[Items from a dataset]
☆ ☆ ☆ ☆
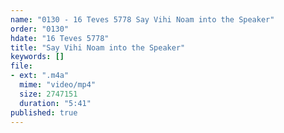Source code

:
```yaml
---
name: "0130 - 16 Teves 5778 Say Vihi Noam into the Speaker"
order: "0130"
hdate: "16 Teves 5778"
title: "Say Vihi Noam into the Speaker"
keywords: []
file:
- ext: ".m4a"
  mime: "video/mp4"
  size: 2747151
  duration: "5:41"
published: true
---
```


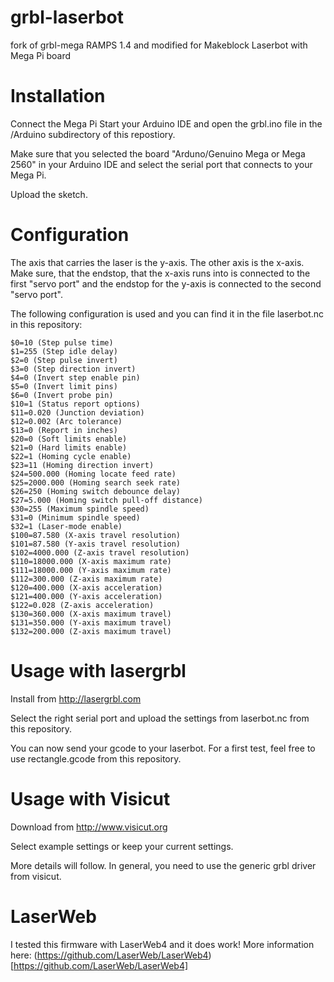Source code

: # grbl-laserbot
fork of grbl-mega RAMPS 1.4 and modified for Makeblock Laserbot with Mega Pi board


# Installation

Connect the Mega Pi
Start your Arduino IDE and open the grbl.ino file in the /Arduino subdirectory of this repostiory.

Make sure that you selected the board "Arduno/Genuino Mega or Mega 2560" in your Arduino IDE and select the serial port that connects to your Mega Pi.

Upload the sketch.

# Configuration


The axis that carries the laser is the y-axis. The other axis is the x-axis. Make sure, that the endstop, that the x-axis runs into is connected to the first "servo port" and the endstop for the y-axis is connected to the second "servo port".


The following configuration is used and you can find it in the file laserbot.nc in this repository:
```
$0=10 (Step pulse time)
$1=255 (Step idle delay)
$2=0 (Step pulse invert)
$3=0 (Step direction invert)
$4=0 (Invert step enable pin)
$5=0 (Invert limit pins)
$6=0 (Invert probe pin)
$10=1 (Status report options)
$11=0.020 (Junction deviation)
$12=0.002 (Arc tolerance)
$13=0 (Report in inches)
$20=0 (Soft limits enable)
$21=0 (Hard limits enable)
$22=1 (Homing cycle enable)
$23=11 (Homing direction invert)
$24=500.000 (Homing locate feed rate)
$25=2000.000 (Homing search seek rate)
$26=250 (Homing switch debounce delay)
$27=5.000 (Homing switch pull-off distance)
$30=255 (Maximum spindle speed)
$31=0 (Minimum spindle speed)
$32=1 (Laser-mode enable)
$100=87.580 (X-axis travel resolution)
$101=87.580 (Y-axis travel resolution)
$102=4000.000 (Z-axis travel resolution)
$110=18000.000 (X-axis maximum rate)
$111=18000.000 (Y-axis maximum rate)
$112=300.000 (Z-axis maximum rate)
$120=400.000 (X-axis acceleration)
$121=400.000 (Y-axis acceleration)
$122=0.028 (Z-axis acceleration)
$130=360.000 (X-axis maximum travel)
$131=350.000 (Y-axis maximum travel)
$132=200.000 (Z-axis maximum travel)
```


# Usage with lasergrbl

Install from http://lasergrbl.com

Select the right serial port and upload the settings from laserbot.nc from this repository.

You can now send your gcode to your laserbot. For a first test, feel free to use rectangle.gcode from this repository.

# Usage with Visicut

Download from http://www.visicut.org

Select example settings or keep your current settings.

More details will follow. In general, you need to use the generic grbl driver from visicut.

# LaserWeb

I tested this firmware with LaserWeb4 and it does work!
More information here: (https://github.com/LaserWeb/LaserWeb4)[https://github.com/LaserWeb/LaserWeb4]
☆ ☆ ☆ ☆
▶ [What the task asks]: Copy every line from the records above that contains the word "limits".

▶ [Reply to the exercise]:
$20=0 (Soft limits enable)
$21=0 (Hard limits enable)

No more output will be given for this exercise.